▶ **ASSIGNED TASK**:
A single number is required: how many lines in the entries hold the word "banner".

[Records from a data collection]

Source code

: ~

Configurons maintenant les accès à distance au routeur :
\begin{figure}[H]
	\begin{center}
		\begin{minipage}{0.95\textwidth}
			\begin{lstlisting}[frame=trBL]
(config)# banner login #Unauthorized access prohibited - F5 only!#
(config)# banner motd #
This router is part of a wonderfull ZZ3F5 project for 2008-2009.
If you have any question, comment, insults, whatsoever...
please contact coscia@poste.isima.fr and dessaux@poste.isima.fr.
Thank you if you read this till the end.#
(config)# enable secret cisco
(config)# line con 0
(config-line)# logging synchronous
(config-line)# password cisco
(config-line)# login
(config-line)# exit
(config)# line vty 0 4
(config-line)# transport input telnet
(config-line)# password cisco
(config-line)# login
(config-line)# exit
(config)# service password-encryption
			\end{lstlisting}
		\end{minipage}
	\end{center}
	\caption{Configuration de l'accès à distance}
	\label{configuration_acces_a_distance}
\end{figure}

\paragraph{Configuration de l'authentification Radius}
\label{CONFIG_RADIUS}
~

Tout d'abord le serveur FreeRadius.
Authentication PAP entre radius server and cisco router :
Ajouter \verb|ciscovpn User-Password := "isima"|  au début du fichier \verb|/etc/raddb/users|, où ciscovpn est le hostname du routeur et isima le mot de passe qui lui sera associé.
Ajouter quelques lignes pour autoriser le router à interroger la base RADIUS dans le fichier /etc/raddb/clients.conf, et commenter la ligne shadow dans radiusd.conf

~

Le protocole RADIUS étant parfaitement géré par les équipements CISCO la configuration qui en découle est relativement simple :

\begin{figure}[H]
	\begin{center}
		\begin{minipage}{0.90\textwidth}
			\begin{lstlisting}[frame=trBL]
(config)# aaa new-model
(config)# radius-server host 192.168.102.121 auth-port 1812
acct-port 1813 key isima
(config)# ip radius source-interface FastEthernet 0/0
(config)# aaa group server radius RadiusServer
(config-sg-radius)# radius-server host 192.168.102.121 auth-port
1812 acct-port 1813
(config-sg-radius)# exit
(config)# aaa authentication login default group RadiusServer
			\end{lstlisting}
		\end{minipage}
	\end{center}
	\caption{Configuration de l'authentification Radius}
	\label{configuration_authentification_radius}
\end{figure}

▶ **TASK RESPONSE**:
2